The Dostoevskian aspects of Henchard, irritability, irrationality, self-destruction, provocation of scandal, excessive pride coexisting with excessive humility, draw us towards Bakhtin"s discussion of the novel through Dostoevsky in Problems of Dostoevsky's Poetics. Bakhtin emphasises all these aspects of Dostoevsky in a discussion of what he takes to be the ideal form of the novel in Dostoevsky. The most Bakhtinian concern is the provocation of scandal and that leads us to the preoccupations of Rabelais and his World. Famously Bakhtin there dwells on the carnivalesque as an important moment in popular culture until recent times, referring to festival moments where social hierarchy is inverted, and power is mocked. The rise of Henchard from labourer to mayor and rich farmer, and his subsequent fall to labourer again has this structure in general. One moment in the novel particularly suggest the Carnivalesque. This is the 'skimmity ride' in which disreputable local characters humiliate a couple in the novel. In general the Skimmity Ride is a rural practice of mocking a couple where the wife does not 'belong' wholly to the husband. In this case they the locals parade large dummies of Henchard and his ex-girlfriend Lucetta. The intention is to humiliate Lucetta and her husband Donald Farfrae. The consequence is that Lucetta miscarries and dies. This is the Carnivalesque as a festival of resentment, rather then the neo-Marxist reading of Bakhtin in which the Carnival is the release of popular radical energies. In this case, the mocking of power is clearly an example of evil, and is described in terms of every kind of economic, social and psychological resentment coming to the surface. It very much suggests Rousseau on self-love and imagination, and Nietzsche on ressentiment.

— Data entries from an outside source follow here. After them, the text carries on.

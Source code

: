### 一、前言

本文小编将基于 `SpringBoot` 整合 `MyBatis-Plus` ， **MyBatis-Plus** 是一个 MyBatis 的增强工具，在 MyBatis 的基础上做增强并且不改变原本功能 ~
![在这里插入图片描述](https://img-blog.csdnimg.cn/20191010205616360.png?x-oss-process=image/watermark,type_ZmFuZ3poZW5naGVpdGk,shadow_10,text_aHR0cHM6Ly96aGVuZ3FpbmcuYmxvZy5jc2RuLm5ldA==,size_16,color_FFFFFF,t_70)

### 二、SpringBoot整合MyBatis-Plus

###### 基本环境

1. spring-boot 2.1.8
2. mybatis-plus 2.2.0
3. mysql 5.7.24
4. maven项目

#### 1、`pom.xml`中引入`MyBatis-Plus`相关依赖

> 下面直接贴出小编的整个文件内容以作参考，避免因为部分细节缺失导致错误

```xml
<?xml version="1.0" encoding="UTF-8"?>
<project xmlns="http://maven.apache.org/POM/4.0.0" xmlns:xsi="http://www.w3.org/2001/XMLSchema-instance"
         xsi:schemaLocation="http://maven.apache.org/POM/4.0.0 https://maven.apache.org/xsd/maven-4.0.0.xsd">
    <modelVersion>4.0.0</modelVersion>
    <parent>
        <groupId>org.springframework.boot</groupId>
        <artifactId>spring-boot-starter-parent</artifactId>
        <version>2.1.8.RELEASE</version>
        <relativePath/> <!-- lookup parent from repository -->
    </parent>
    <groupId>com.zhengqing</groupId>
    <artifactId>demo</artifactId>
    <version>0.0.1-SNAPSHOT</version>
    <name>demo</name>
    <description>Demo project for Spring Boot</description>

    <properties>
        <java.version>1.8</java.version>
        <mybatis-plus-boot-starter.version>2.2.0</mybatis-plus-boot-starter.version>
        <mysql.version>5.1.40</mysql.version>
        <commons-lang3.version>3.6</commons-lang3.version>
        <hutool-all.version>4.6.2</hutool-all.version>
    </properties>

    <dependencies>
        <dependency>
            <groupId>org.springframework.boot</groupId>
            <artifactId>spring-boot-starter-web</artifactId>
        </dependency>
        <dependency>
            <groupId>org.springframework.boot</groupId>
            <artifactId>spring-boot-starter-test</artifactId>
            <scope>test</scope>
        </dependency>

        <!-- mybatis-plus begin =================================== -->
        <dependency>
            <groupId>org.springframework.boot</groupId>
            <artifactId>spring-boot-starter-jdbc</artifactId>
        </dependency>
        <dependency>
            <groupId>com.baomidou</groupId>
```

In its tragic aspects, Hardy's novel seems to confirm Hegel and Kierkegaard's analysis of the difference between Ancient and Modern Tragedy. Ancient Tragedy refers to the burden of fate carried by a family or a nation , it refers to pollution that afflicts the hero which comes from an unconscious or inherited transgression of boundaries. In Modern Tragedy, the hero bears all this alone from deliberate willed decision. Henchard demonstrates a strong sense of unbearable guilt not just at his actions, but at his who,e existence. The novel ends with his desire to be forgotten. Elizabeth-Jane is left to reflect in a more measured novellistic way on the burdens of existence, so tragic elements are modified by the novellistic which presents a whole world or varied fortunes. The tragic elements also have to be seen in terms of Schopenhauer, whose philosophy Hardy knew,a s did many literary writers of the time. Henchard's sense of the futility of existence is like Schopenhauer. The role of tragedy relates to Schopenhauer, as does the role of music. Henchard is partly destroyed because he normally lacks the music which communicates with his inner self, a view of music clearly taken from Schopenhauer in The World as Will and Representation.

2 comments:

Celal Birader said...

Henchard demonstrates a strong sense of unbearable guilt not just at his actions, but at his whole existence.

Hello Professor Stocker ... I watched the BBC adaptation of this story some time ago. The character of Henchard struck me as the most powerful literary treatment of the Christian doctrine of original sin i have ever encountered.

Barry Stocker said...

Thanks for your comment Celal. I see what you mean by the role of original sin, though I believe it is important that original sin has been secularised in Hardy. Henchard is defined by a character at odds with his environment and with the narrative of change and development which characterises the novelistic form. There is also a reaching back to an antique sense of the tragedy of life via Schopenhauer.